Feuersteinferner. Versicherter Steig zum Ferner. Blick ins Ridnauntal. Abstieg zur Teplitzer Hütte © Gerhardt Braun, Ruth Heidi
Am nächsten Morgen wollen wir über den Feuersteinferner zum Becherhaus laufen. Der Vormittag ist wenig einladend, es ist bewölkt und sakrisch kalt. Auf dem Aufstieg zum Gletscher wird uns zum Glück schnell warm. Der versicherte Steig oberhalb des Gletscherabbruchs ist schneefrei, nur die Bergspitzen rundum sind angezuckert und der Ferner hat ein Schönheits-Makeup aus Pulverschnee aufgetragen. Gefährlich sieht er nicht aus, aber wir legen zu Übungszwecken und aus Sicherheitserwägungen trotzdem das Seil an.
Am Pass angekommen entscheiden wir uns gegen die mühsamere Variante über den Hängenden Ferner und wählen den Direktabstieg zur Teplitzer Hütte. Bei dem Wetter ist uns mehr nach Kaffee und Apfelstrudel als nach Blockschutt…
Nach der Einkehr geht es auf dem prächtig ausgebauten Wanderweg hinauf aufs Becherhaus (3.195m). Wie immer zieht sich der Zustieg ganz schön, aber irgendwann sind wir da und genießen den spektakulären Ausblick aufs Gletscherrund.
Den Aufstieg zum Wilden Freiger am nächsten Morgen gehen wir gemütlich an. Erstmal einlaufen, bevor es auf den Klettergrat geht! Mit uns sind ein paar wenige Wanderer Richtung Freiger unterwegs, wir sind aber die Einzigen, die nicht den Direktabstieg zur Nürnberger Hütte wählen, sondern in den Grat Richtung Wilder Pfaff einsteigen.
In den Felsen liegt stellenweise ordentlich Schnee, trotzdem macht die Kraxelei Spaß. Auch der Abstieg zur Fernerstube ist gut zu bewältigen. Angekommen auf dem Gletscher geht es gemütlich abwärts, wir genießen die völlige Einsamkeit und bestaunen die Gletschermühlen, die sich tief unten gurgelnd immer wieder auf dem Ferner auftun.
Grat oberhalb des Becherhauses.

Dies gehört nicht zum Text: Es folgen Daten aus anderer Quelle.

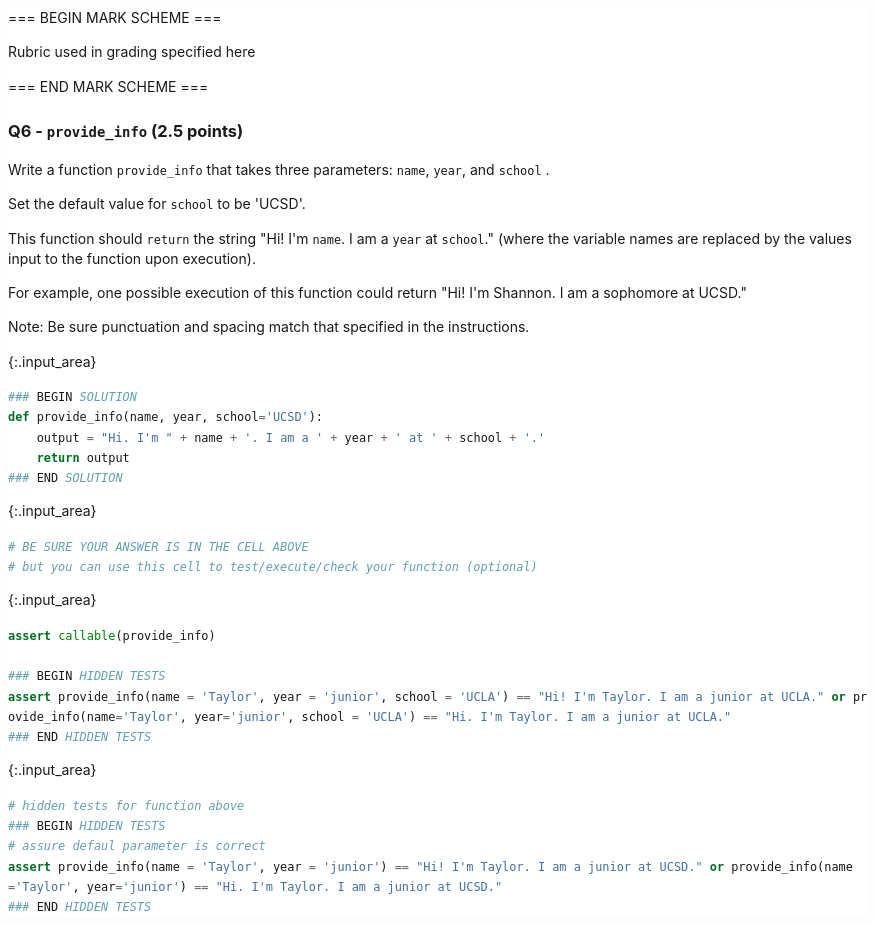 === BEGIN MARK SCHEME ===

Rubric used in grading specified here

=== END MARK SCHEME ===

### Q6 - `provide_info` (2.5 points)

Write a function `provide_info` that takes three parameters: `name`, `year`, and `school` .

Set the default value for `school` to be 'UCSD'.

This function should `return` the string "Hi! I'm `name`. I am a `year` at `school`." (where the variable names are replaced by the values input to the function upon execution).

For example, one possible execution of this function could return "Hi! I'm Shannon. I am a sophomore at UCSD."

Note: Be sure punctuation and spacing match that specified in the instructions.



{:.input_area}
```python
### BEGIN SOLUTION
def provide_info(name, year, school='UCSD'):
    output = "Hi. I'm " + name + '. I am a ' + year + ' at ' + school + '.'
    return output
### END SOLUTION
```




{:.input_area}
```python
# BE SURE YOUR ANSWER IS IN THE CELL ABOVE
# but you can use this cell to test/execute/check your function (optional)
```




{:.input_area}
```python
assert callable(provide_info)

### BEGIN HIDDEN TESTS
assert provide_info(name = 'Taylor', year = 'junior', school = 'UCLA') == "Hi! I'm Taylor. I am a junior at UCLA." or provide_info(name='Taylor', year='junior', school = 'UCLA') == "Hi. I'm Taylor. I am a junior at UCLA."
### END HIDDEN TESTS
```




{:.input_area}
```python
# hidden tests for function above
### BEGIN HIDDEN TESTS
# assure defaul parameter is correct
assert provide_info(name = 'Taylor', year = 'junior') == "Hi! I'm Taylor. I am a junior at UCSD." or provide_info(name='Taylor', year='junior') == "Hi. I'm Taylor. I am a junior at UCSD."
### END HIDDEN TESTS
```
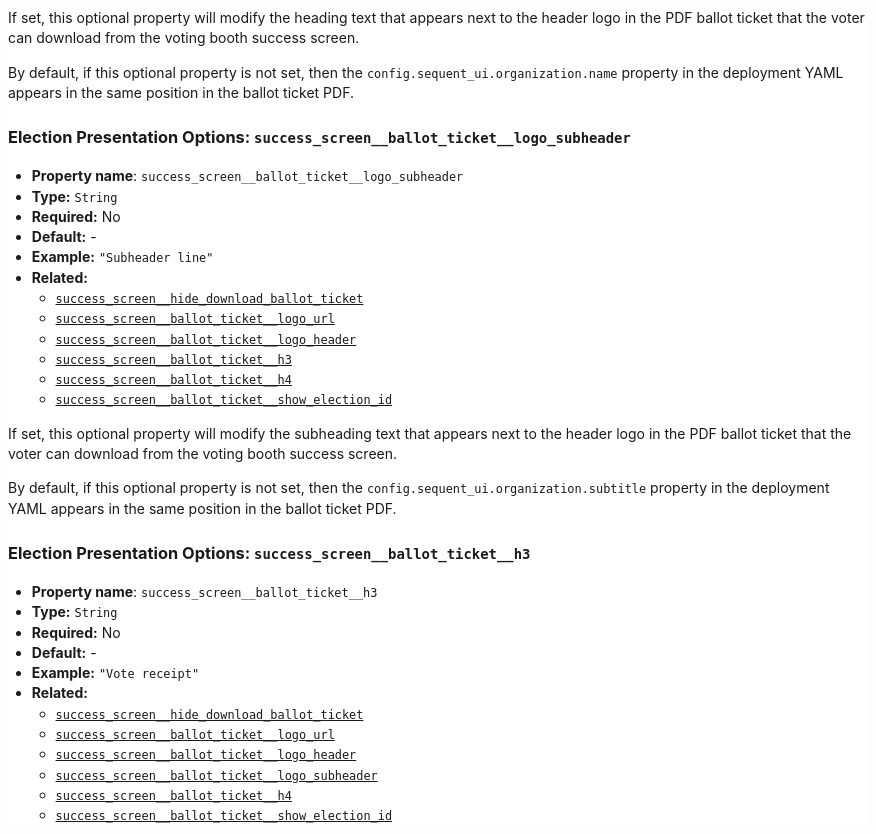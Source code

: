 If set, this optional property will modify the heading text that appears next 
to the header logo in the PDF ballot ticket that the voter can download from 
the voting booth success screen.

By default, if this optional property is not set, then the 
`config.sequent_ui.organization.name` property in the deployment YAML appears 
in the same position in the ballot ticket PDF.

### Election Presentation Options: `success_screen__ballot_ticket__logo_subheader`

- **Property name**: `success_screen__ballot_ticket__logo_subheader`
- **Type:** `String`
- **Required:** No
- **Default:** -
- **Example:** `"Subheader line"`
- **Related:**
  - [`success_screen__hide_download_ballot_ticket`](#election-presentation-options-success_screen__hide_download_ballot_ticket)
  - [`success_screen__ballot_ticket__logo_url`](#election-presentation-options-success_screen__ballot_ticket__logo_url)
  - [`success_screen__ballot_ticket__logo_header`](#election-presentation-options-success_screen__ballot_ticket__logo_header)
  - [`success_screen__ballot_ticket__h3`](#election-presentation-options-success_screen__ballot_ticket__h3)
  - [`success_screen__ballot_ticket__h4`](#election-presentation-options-success_screen__ballot_ticket__h4)
  - [`success_screen__ballot_ticket__show_election_id`](#election-presentation-options-success_screen__ballot_ticket__show_election_id)

If set, this optional property will modify the subheading text that appears next 
to the header logo in the PDF ballot ticket that the voter can download from the 
voting booth success screen.

By default, if this optional property is not set, then the 
`config.sequent_ui.organization.subtitle` property in the deployment YAML appears 
in the same position in the ballot ticket PDF.

### Election Presentation Options: `success_screen__ballot_ticket__h3`

- **Property name**: `success_screen__ballot_ticket__h3`
- **Type:** `String`
- **Required:** No
- **Default:** -
- **Example:** `"Vote receipt"`
- **Related:**
  - [`success_screen__hide_download_ballot_ticket`](#election-presentation-options-success_screen__hide_download_ballot_ticket)
  - [`success_screen__ballot_ticket__logo_url`](#election-presentation-options-success_screen__ballot_ticket__logo_url)
  - [`success_screen__ballot_ticket__logo_header`](#election-presentation-options-success_screen__ballot_ticket__logo_header)
  - [`success_screen__ballot_ticket__logo_subheader`](#election-presentation-options-success_screen__ballot_ticket__logo_subheader)
  - [`success_screen__ballot_ticket__h4`](#election-presentation-options-success_screen__ballot_ticket__h4)
  - [`success_screen__ballot_ticket__show_election_id`](#election-presentation-options-success_screen__ballot_ticket__show_election_id)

Blick vom Wilden Freiger. Gratkraxelei auf österreichischer Seite. Sonnenaufgang am Becherhaus © Gerhardt Braun, Ruth Heidi
Oberhalb der Sulzenauhütte machen wir auf einem der großen Gletscherschlifffelsen Mittagspause und verspern ausgiebig. Nach einem Espresso auf der Hütte geht es an den Wiederaufstieg in Richtung Nürnberger Hütte. Auf dem Grenzgrat begrüßen uns Schafe, die keinerlei Berührungsängste zu scheinen haben. Nachdem sie weniger an Streicheleinheiten als an unserer (geliehenen!) Wanderkarte interessiert sind, verkürzen wir die Pause aber spontan und steigen rasch zur Nürnberger Hütte ab.
Nach zwei Tagen Bergeinsamkeit empfängt uns hier der Rummel des Stubaier Höhenwegs. Die schöne historische Stube ist bis auf den letzten Platz besetzt, der Geräuschpegel entsprechend. Was für ein Unterschied zur kleinen Magdeburger Hütte….
Am nächsten Tag erwartet uns der schwerste Part unserer Tour: die Rückkehr nach Hause. Um den harten Aufschlag in der Zivilisation etwas weicher zu gestalten, laufen wir das Stubaital noch ein Stück hinaus, bevor wir in den Bus steigen.
Fazit: eine wunderschöne, einfache Hochtour in einsamer Gegend, die sich problemlos mit öffentlichen Verkehrsmitteln machen lässt. Wer auf der Rückfahrt schneller nach Hause kommen und daher auf den Umstieg in Innsbruck verzichten möchte, kann die Tour auch umgekehrt gehen.